My M3 does something I find a little annoying. I usually mute the audio using the left steering wheel button/scroll wheel when I am leaving the car. The next time I get back in the car, the audio starts up on it's own. Even worse, while sometimes starts on the same station or stream I last used, other times it picks a different source on it's own.

Am I the only one who has this issue?

Thanks.


----------



## skygraff (Jun 2, 2017)

No, you are not the only one.

As much as I don’t like it and wish it wasn’t the case, the failure to stay muted isn’t unusual in modern cars (Tesla can outshine them by fixing this). Changing sources, however, has me completely flummoxed. I’m especially concerned that it sometimes switches from a radio station to a streaming channel which, in the future, may not be free.


----------



## Rich M (Jul 28, 2017)

Yup, I can park the car with FM selected, and muted. The next time I get in it will be on streaming and playing. But most of the time it stays the way I had it.


----------



## Spiffywerks (Jul 30, 2017)

Several versions ago, I had an issue where I was on a phone call when I got out of the car. When I got back in the car next time, the music turned on, but it was at max volume and nearly gave me a heart attack.

But that only happened once.


----------



## tivoboy (Mar 24, 2017)

The odd audio thing that I find is that when I leave the car, it's streaming CNN, but when I return about 50% of the time it has switched to some other radio streaming, NOT CNN..


----------



## pjfw8 (Apr 28, 2016)

How do you turn the audio system off? Mute is no solution.


----------



## Rich M (Jul 28, 2017)

pjfw8 said:


> How do you turn the audio system off? Mute is no solution.


THERE IS NO OFF, ONLY ZUUL MUTE


----------



## PNWmisty (Aug 19, 2017)

Rich M said:


> Yup, I can park the car with FM selected, and muted. The next time I get in it will be on streaming and playing. But most of the time it stays the way I had it.

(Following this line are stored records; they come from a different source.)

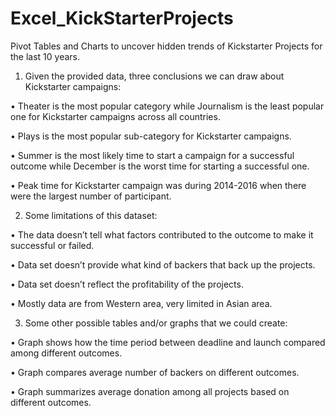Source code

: # Excel_KickStarterProjects
Pivot Tables and Charts to uncover hidden trends of Kickstarter Projects for the last 10 years.

1.	Given the provided data, three conclusions we can draw about Kickstarter campaigns:

•	Theater is the most popular category while Journalism is the least popular one for Kickstarter campaigns across all countries.

•	Plays is the most popular sub-category for Kickstarter campaigns. 

•	Summer is the most likely time to start a campaign for a successful outcome while December is the worst time for starting a successful one. 

•	Peak time for Kickstarter campaign was during 2014-2016 when there were the largest number of participant. 

2.	Some limitations of this dataset:

•	The data doesn’t tell what factors contributed to the outcome to make it successful or failed.

•	Data set doesn’t provide what kind of backers that back up the projects.

•	Data set doesn’t reflect the profitability of the projects.

•	Mostly data are from Western area, very limited in Asian area. 

3.	Some other possible tables and/or graphs that we could create:

•	Graph shows how the time period between deadline and launch compared among different outcomes. 

•	Graph compares average number of backers on different outcomes.

•	Graph summarizes average donation among all projects based on different outcomes. 

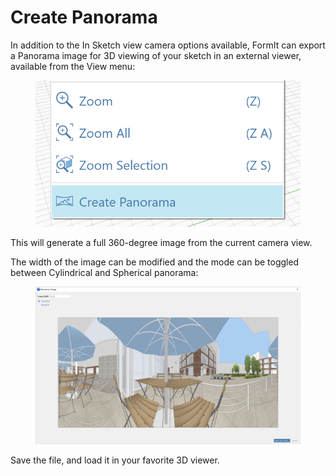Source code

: # Create Panorama

In addition to the In Sketch view camera options available, FormIt can export a Panorama image for 3D viewing of your sketch in an external viewer, available from the View menu:

<figure><img src="../.gitbook/assets/PanoramaMenu.png" alt=""><figcaption></figcaption></figure>

This will generate a full 360-degree image from the current camera view. &#x20;

The width of the image can be modified and the mode can be toggled between Cylindrical and Spherical panorama:

<figure><img src="../.gitbook/assets/PanoramaDialog.png" alt=""><figcaption></figcaption></figure>

Save the file, and load it in your favorite 3D viewer.
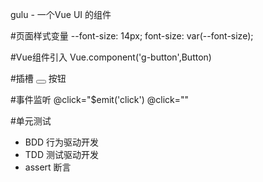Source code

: gulu - 一个Vue UI 的组件

#页面样式变量
    --font-size: 14px;
    font-size: var(--font-size);

#Vue组件引入
     Vue.component('g-button',Button)

#插槽<slot>
    <button class="g-button">
      <slot></slot>
    </button>
    <g-button>按钮</g-button>

#事件监听
    @click="$emit('click')  @click=""

#单元测试
* BDD       行为驱动开发
* TDD       测试驱动开发
* assert    断言
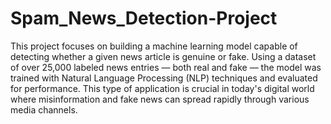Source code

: # Spam_News_Detection-Project
This project focuses on building a machine 
learning model capable of detecting whether a 
given news article is genuine or fake. Using a 
dataset of over 25,000 labeled news entries — 
both real and fake — the model was trained 
with Natural Language Processing (NLP) 
techniques and evaluated for performance. This 
type of application is crucial in today's digital 
world where misinformation and fake news can 
spread rapidly through various media channels. 
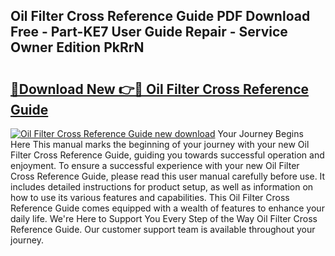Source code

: ## Oil Filter Cross Reference Guide PDF Download Free - Part-KE7 User Guide Repair - Service Owner Edition PkRrN

# <h2><a href="http://bc73744.oget.top/?id=Oil+Filter+Cross+Reference+Guide">🔗Download New 👉🔴 Oil Filter Cross Reference Guide</a></h2>

[![Oil Filter Cross Reference Guide new download](https://i.imgur.com/5g1atiW.png)](http://bc73744.oget.top/?id=Oil+Filter+Cross+Reference+Guide)
Your Journey Begins Here This manual marks the beginning of your journey with your new Oil Filter Cross Reference Guide, guiding you towards successful operation and enjoyment. To ensure a successful experience with your new Oil Filter Cross Reference Guide, please read this user manual carefully before use. It includes detailed instructions for product setup, as well as information on how to use its various features and capabilities. This Oil Filter Cross Reference Guide comes equipped with a wealth of features to enhance your daily life. We're Here to Support You Every Step of the Way Oil Filter Cross Reference Guide. Our customer support team is available throughout your journey.
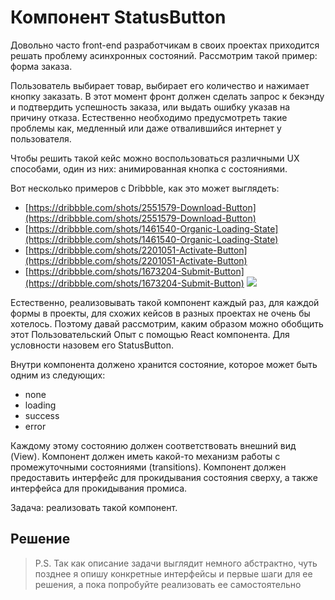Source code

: # Компонент StatusButton

Довольно часто front-end разработчикам в своих проектах приходится решать проблему асинхронных состояний. Рассмотрим такой пример: форма заказа.

Пользователь выбирает товар, выбирает его количество и нажимает кнопку заказать. В этот момент фронт должен сделать запрос к бекэнду и подтвердить успешность заказа, или выдать ошибку указав на причину отказа. Естественно необходимо предусмотреть такие проблемы как, медленный или даже отвалившийся интернет у пользователя.

Чтобы решить такой кейс можно воспользоваться различными UX способами, один из них: анимированная кнопка с состояниями. 

Вот несколько примеров с Dribbble, как это может выглядеть:
- [https://dribbble.com/shots/2551579-Download-Button](https://dribbble.com/shots/2551579-Download-Button)
- [https://dribbble.com/shots/1461540-Organic-Loading-State](https://dribbble.com/shots/1461540-Organic-Loading-State)
- [https://dribbble.com/shots/2201051-Activate-Button](https://dribbble.com/shots/2201051-Activate-Button)
- [https://dribbble.com/shots/1673204-Submit-Button](https://dribbble.com/shots/1673204-Submit-Button)
![](https://d13yacurqjgara.cloudfront.net/users/767550/screenshots/2228947/sign-up--button.gif)

Естественно, реализовывать такой компонент каждый раз, для каждой формы в проекты, для схожих кейсов в разных проектах не очень бы хотелось. Поэтому давай рассмотрим, каким образом можно обобщить этот Пользовательский Опыт с помощью React компонента. Для условности назовем его StatusButton.

Внутри компонента должено хранится состояние, которое может быть одним из следующих:
- none
- loading
- success
- error

Каждому этому состоянию должен соответствовать внешний вид (View).
Компонент должен иметь какой-то механизм работы с промежуточными состояниями (transitions). 
Компонент должен предоставить интерфейс для прокидывания состояния сверху, а также интерфейса для прокидывания промиса.

Задача: реализовать  такой компонент.

## Решение
> P.S. Так как описание задачи выглядит немного абстрактно, чуть позднее я опишу конкретные интерфейсы и первые шаги для ее решения, а пока попробуйте реализовать ее самостоятельно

I haven't played with FM too much (because the streaming music is just too compelling). But when listening to streaming music, I generally mute it when exiting the car (by depressing the left steering wheel multi-control) and when I get back in it's still muted. Then, if I un-mute it, it plays the same song I last listened to, right where I left off.


----------



## Frank99 (Aug 3, 2017)

I generally just reduce the volume with the left thumbwheel. Haven't had a problem with the volume changing....


----------



## PQ3 (May 23, 2017)

In the streaming case, is it really "mute" or "pause"? 



PNWmisty said:


> I haven't played with FM too much (because the streaming music is just too compelling). But when listening to streaming music, I generally mute it when exiting the car (by depressing the left steering wheel multi-control) and when I get back in it's still muted. Then, if I un-mute it, it plays the same song I last listened to, right where I left off.


----------